There are currently three smoking areas on the Riverside City College campus. They are located by the Martin Luther King Building, Technology Building A, and the Cosmetology Building. There are no smoking areas on Lovekin Field; there are no smoking areas near the Digital Library; and there are no smoking areas near the Bradshaw Cafeteria.
This lack of community smoking areas is the very thing that causes smoking in non-designated areas.
Adding smoking areas to these busy sections of the campus will have a twofold effect.

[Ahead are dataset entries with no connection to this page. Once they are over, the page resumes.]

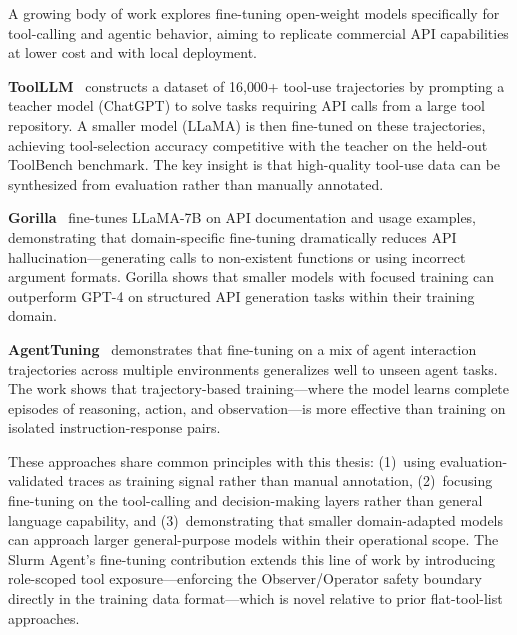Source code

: A growing body of work explores fine-tuning open-weight models specifically for tool-calling and agentic behavior, aiming to replicate commercial API capabilities at lower cost and with local deployment.

\textbf{ToolLLM}~\cite{qin2023toolllm} constructs a dataset of 16{,}000+ tool-use trajectories by prompting a teacher model (ChatGPT) to solve tasks requiring API calls from a large tool repository. A smaller model (LLaMA) is then fine-tuned on these trajectories, achieving tool-selection accuracy competitive with the teacher on the held-out ToolBench benchmark. The key insight is that high-quality tool-use data can be synthesized from evaluation rather than manually annotated.

\textbf{Gorilla}~\cite{patil2023gorilla} fine-tunes LLaMA-7B on API documentation and usage examples, demonstrating that domain-specific fine-tuning dramatically reduces API hallucination---generating calls to non-existent functions or using incorrect argument formats. Gorilla shows that smaller models with focused training can outperform GPT-4 on structured API generation tasks within their training domain.

\textbf{AgentTuning}~\cite{zeng2023agenttuning} demonstrates that fine-tuning on a mix of agent interaction trajectories across multiple environments generalizes well to unseen agent tasks. The work shows that trajectory-based training---where the model learns complete episodes of reasoning, action, and observation---is more effective than training on isolated instruction-response pairs.

These approaches share common principles with this thesis: (1)~using evaluation-validated traces as training signal rather than manual annotation, (2)~focusing fine-tuning on the tool-calling and decision-making layers rather than general language capability, and (3)~demonstrating that smaller domain-adapted models can approach larger general-purpose models within their operational scope. The Slurm Agent's fine-tuning contribution extends this line of work by introducing role-scoped tool exposure---enforcing the Observer/Operator safety boundary directly in the training data format---which is novel relative to prior flat-tool-list approaches.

Initially, it will lessen the degree of inconvenience to smokers, thereby automatically encouraging them to “go that extra mile” in order to have their cigarettes. Most people are not willing to travel an unreasonably long distance in order to do something that they could do without taking a single step.
Secondly, it will make the requests of campus security and campus police more reasonable to follow.

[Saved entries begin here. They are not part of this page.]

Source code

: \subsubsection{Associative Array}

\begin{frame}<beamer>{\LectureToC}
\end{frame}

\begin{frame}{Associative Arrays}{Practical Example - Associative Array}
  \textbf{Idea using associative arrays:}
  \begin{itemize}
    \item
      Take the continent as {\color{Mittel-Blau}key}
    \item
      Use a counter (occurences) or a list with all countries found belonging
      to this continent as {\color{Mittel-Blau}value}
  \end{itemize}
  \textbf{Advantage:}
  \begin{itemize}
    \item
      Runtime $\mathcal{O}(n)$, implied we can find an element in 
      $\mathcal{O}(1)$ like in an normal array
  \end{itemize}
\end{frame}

Furthermore, it is not and has never been the purview of the Associated Students of Riverside Community College, nor the responsibility of the chancellor’s office, the Board of Trustees, or any other RCC organization to look out for the health of its students beyond the wishes of the students themselves. Not even the Health Services department holds such a lofty responsibility.

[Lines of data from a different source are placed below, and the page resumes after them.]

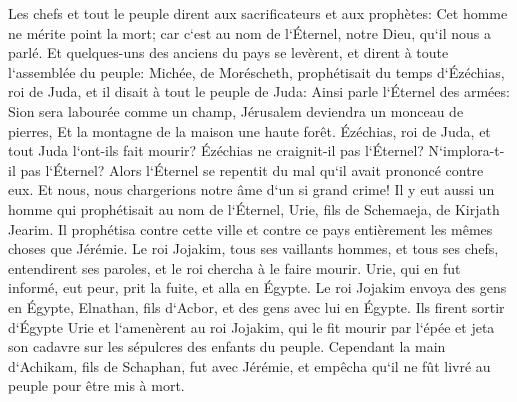 \verse Les chefs et tout le peuple dirent aux sacrificateurs et aux prophètes: Cet homme ne mérite point la mort; car c`est au nom de l`Éternel, notre Dieu, qu`il nous a parlé. 
\verse Et quelques-uns des anciens du pays se levèrent, et dirent à toute l`assemblée du peuple: 
\verse Michée, de Moréscheth, prophétisait du temps d`Ézéchias, roi de Juda, et il disait à tout le peuple de Juda: Ainsi parle l`Éternel des armées: Sion sera labourée comme un champ, Jérusalem deviendra un monceau de pierres, Et la montagne de la maison une haute forêt. 
\verse Ézéchias, roi de Juda, et tout Juda l`ont-ils fait mourir? Ézéchias ne craignit-il pas l`Éternel? N`implora-t-il pas l`Éternel? Alors l`Éternel se repentit du mal qu`il avait prononcé contre eux. Et nous, nous chargerions notre âme d`un si grand crime! 
\verse Il y eut aussi un homme qui prophétisait au nom de l`Éternel, Urie, fils de Schemaeja, de Kirjath Jearim. Il prophétisa contre cette ville et contre ce pays entièrement les mêmes choses que Jérémie. 
\verse Le roi Jojakim, tous ses vaillants hommes, et tous ses chefs, entendirent ses paroles, et le roi chercha à le faire mourir. Urie, qui en fut informé, eut peur, prit la fuite, et alla en Égypte. 
\verse Le roi Jojakim envoya des gens en Égypte, Elnathan, fils d`Acbor, et des gens avec lui en Égypte. 
\verse Ils firent sortir d`Égypte Urie et l`amenèrent au roi Jojakim, qui le fit mourir par l`épée et jeta son cadavre sur les sépulcres des enfants du peuple. 
\verse Cependant la main d`Achikam, fils de Schaphan, fut avec Jérémie, et empêcha qu`il ne fût livré au peuple pour être mis à mort.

It should also be pointed out that that there has never, in the history of the world, been a scientific study that shows how second-hand smoke in outdoor areas poses any kind of a health risk to anybody other than smokers themselves.
The decision to ban smoking on campus, I believe, has less to do with giving non-smokers a smoke free environment than it has to do with turning smokers into non-smokers. The smoking regulations, as they exist today, were seemingly written as a ploy by certain college administrators to manipulate the RCC smoking population into giving up their habit.
The evidence for this is numerous: from the former head of the Health Services department passing out health information regarding smoking during Site Committee meetings, to the petty consequence of security and campus police being compelled to refer people to “smoking cessation” programs.
The only available solution to this problem (and it is a problem) is to increase the number of smoking areas on campus. It’s not going to hurt anybody.
Drastically limiting the number of smoking areas on campus hasn’t convinced anybody to quit smoking. It certainly wasn’t the straw that broke my camel’s back. Besides, it is absolutely not the responsibility of RCC to convince people to quit smoking without first gaining the smoker’s explicit permission. The notion that somebody felt like trying is condescending, patronizing, and absurd.